Bayer Challenges India, Again, Over A Compulsory License





File this under ‘If at first you don’t succeed…’ Seven months after India's Intellectual Property Appellate Board rejected an appeal from Bayer, which was fighting a compulsory license that permitted the sale of a generic version of its Nexavar cancer drug, the drugmaker has now filed a challenge with the Bombay High Court.
The license was issued last year after Indian authorities determined that Nexavar pricing was deemed too expensive for most people in India. The license was issued to Natco, a large Indian generic drugmaker, which must pay Bayer 7 percent royalties on its sales. The challenge is not a surprise, though. At the time the IPAB upheld the license, Bayer quickly announced that an appeal would be filed (back story).
The fight is going to be closely watched, however, because of the ongoing tussle over intellectual property rights in India. Drugmakers have complained bitterly that the Indian government has failed to respect these rights and enlisted politicians in Washington DC to argue their case. Various US officials from Congress and the US Patent & Trademark Office derided the Bayer decision, for example (more here).

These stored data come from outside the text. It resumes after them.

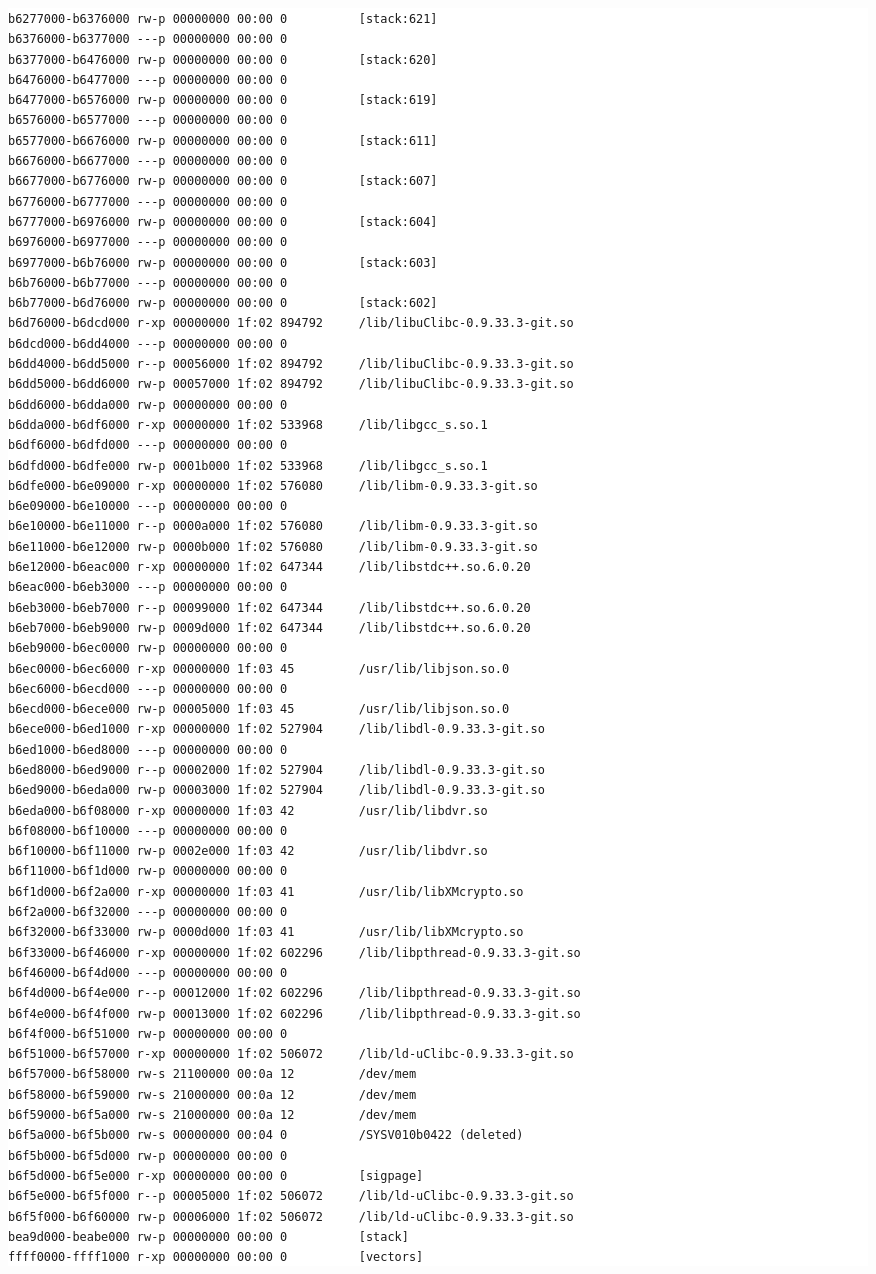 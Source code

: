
 ```
b6277000-b6376000 rw-p 00000000 00:00 0          [stack:621]
b6376000-b6377000 ---p 00000000 00:00 0 
b6377000-b6476000 rw-p 00000000 00:00 0          [stack:620]
b6476000-b6477000 ---p 00000000 00:00 0 
b6477000-b6576000 rw-p 00000000 00:00 0          [stack:619]
b6576000-b6577000 ---p 00000000 00:00 0 
b6577000-b6676000 rw-p 00000000 00:00 0          [stack:611]
b6676000-b6677000 ---p 00000000 00:00 0 
b6677000-b6776000 rw-p 00000000 00:00 0          [stack:607]
b6776000-b6777000 ---p 00000000 00:00 0 
b6777000-b6976000 rw-p 00000000 00:00 0          [stack:604]
b6976000-b6977000 ---p 00000000 00:00 0 
b6977000-b6b76000 rw-p 00000000 00:00 0          [stack:603]
b6b76000-b6b77000 ---p 00000000 00:00 0 
b6b77000-b6d76000 rw-p 00000000 00:00 0          [stack:602]
b6d76000-b6dcd000 r-xp 00000000 1f:02 894792     /lib/libuClibc-0.9.33.3-git.so
b6dcd000-b6dd4000 ---p 00000000 00:00 0 
b6dd4000-b6dd5000 r--p 00056000 1f:02 894792     /lib/libuClibc-0.9.33.3-git.so
b6dd5000-b6dd6000 rw-p 00057000 1f:02 894792     /lib/libuClibc-0.9.33.3-git.so
b6dd6000-b6dda000 rw-p 00000000 00:00 0 
b6dda000-b6df6000 r-xp 00000000 1f:02 533968     /lib/libgcc_s.so.1
b6df6000-b6dfd000 ---p 00000000 00:00 0 
b6dfd000-b6dfe000 rw-p 0001b000 1f:02 533968     /lib/libgcc_s.so.1
b6dfe000-b6e09000 r-xp 00000000 1f:02 576080     /lib/libm-0.9.33.3-git.so
b6e09000-b6e10000 ---p 00000000 00:00 0 
b6e10000-b6e11000 r--p 0000a000 1f:02 576080     /lib/libm-0.9.33.3-git.so
b6e11000-b6e12000 rw-p 0000b000 1f:02 576080     /lib/libm-0.9.33.3-git.so
b6e12000-b6eac000 r-xp 00000000 1f:02 647344     /lib/libstdc++.so.6.0.20
b6eac000-b6eb3000 ---p 00000000 00:00 0 
b6eb3000-b6eb7000 r--p 00099000 1f:02 647344     /lib/libstdc++.so.6.0.20
b6eb7000-b6eb9000 rw-p 0009d000 1f:02 647344     /lib/libstdc++.so.6.0.20
b6eb9000-b6ec0000 rw-p 00000000 00:00 0 
b6ec0000-b6ec6000 r-xp 00000000 1f:03 45         /usr/lib/libjson.so.0
b6ec6000-b6ecd000 ---p 00000000 00:00 0 
b6ecd000-b6ece000 rw-p 00005000 1f:03 45         /usr/lib/libjson.so.0
b6ece000-b6ed1000 r-xp 00000000 1f:02 527904     /lib/libdl-0.9.33.3-git.so
b6ed1000-b6ed8000 ---p 00000000 00:00 0 
b6ed8000-b6ed9000 r--p 00002000 1f:02 527904     /lib/libdl-0.9.33.3-git.so
b6ed9000-b6eda000 rw-p 00003000 1f:02 527904     /lib/libdl-0.9.33.3-git.so
b6eda000-b6f08000 r-xp 00000000 1f:03 42         /usr/lib/libdvr.so
b6f08000-b6f10000 ---p 00000000 00:00 0 
b6f10000-b6f11000 rw-p 0002e000 1f:03 42         /usr/lib/libdvr.so
b6f11000-b6f1d000 rw-p 00000000 00:00 0 
b6f1d000-b6f2a000 r-xp 00000000 1f:03 41         /usr/lib/libXMcrypto.so
b6f2a000-b6f32000 ---p 00000000 00:00 0 
b6f32000-b6f33000 rw-p 0000d000 1f:03 41         /usr/lib/libXMcrypto.so
b6f33000-b6f46000 r-xp 00000000 1f:02 602296     /lib/libpthread-0.9.33.3-git.so
b6f46000-b6f4d000 ---p 00000000 00:00 0 
b6f4d000-b6f4e000 r--p 00012000 1f:02 602296     /lib/libpthread-0.9.33.3-git.so
b6f4e000-b6f4f000 rw-p 00013000 1f:02 602296     /lib/libpthread-0.9.33.3-git.so
b6f4f000-b6f51000 rw-p 00000000 00:00 0 
b6f51000-b6f57000 r-xp 00000000 1f:02 506072     /lib/ld-uClibc-0.9.33.3-git.so
b6f57000-b6f58000 rw-s 21100000 00:0a 12         /dev/mem
b6f58000-b6f59000 rw-s 21000000 00:0a 12         /dev/mem
b6f59000-b6f5a000 rw-s 21000000 00:0a 12         /dev/mem
b6f5a000-b6f5b000 rw-s 00000000 00:04 0          /SYSV010b0422 (deleted)
b6f5b000-b6f5d000 rw-p 00000000 00:00 0 
b6f5d000-b6f5e000 r-xp 00000000 00:00 0          [sigpage]
b6f5e000-b6f5f000 r--p 00005000 1f:02 506072     /lib/ld-uClibc-0.9.33.3-git.so
b6f5f000-b6f60000 rw-p 00006000 1f:02 506072     /lib/ld-uClibc-0.9.33.3-git.so
bea9d000-beabe000 rw-p 00000000 00:00 0          [stack]
ffff0000-ffff1000 r-xp 00000000 00:00 0          [vectors]
```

The battle intensified last April when the Indian Supreme Court rejected a patent sought by Novartis for its Gleevec cancer medication, a move that allowed lower-cost generic versions to continue to be sold. The case focused attention on the contentious interplay between intellectual property and the ability of the economically disadvantaged to afford needed drugs (back story).
In response to the Indian government, drugmakers have taken different tactics. Novartis (NVS) issued vague threats that industry investment in the country would drop over concerns that intellectual property was not honored. Roche, meanwhile, lowered the price on a cancer med and struck a local manufacturing deal, but then relinquished patent rights in hopes of forestalling a compulsory license (back story).
In announcing its decision, IPAB chair Prabha Sridevan said that "the court does not decide for, or against, a company. It takes a decision based solely on public interest,” according to The Economic Times . “The price of a drug should be seen from the point of view of the public affordability and not on the based on R&D expenses."
"We strongly disagree with the conclusions of IPAB," a Bayer spokesperson tells us. "The order of the Intellectual Property Appellate Board weakens the international patent system and endangers pharmaceutical research. The challenges faced by the Indian healthcare system have little or nothing to do with patents on pharmaceutical products as all products on India’s essential drug list are not patented.
"One of the main barriers to access to medicines in developing countries such as India is the lack of adequate healthcare services and infrastructure ensuring that drugs will effectively bring treatment to those who most need it," he continues and adds that Bayer began a patient access program for Nexavar in 2008, when the drug was launched in India, and last year, and 73 percent of all Nexavar patients were enrolled.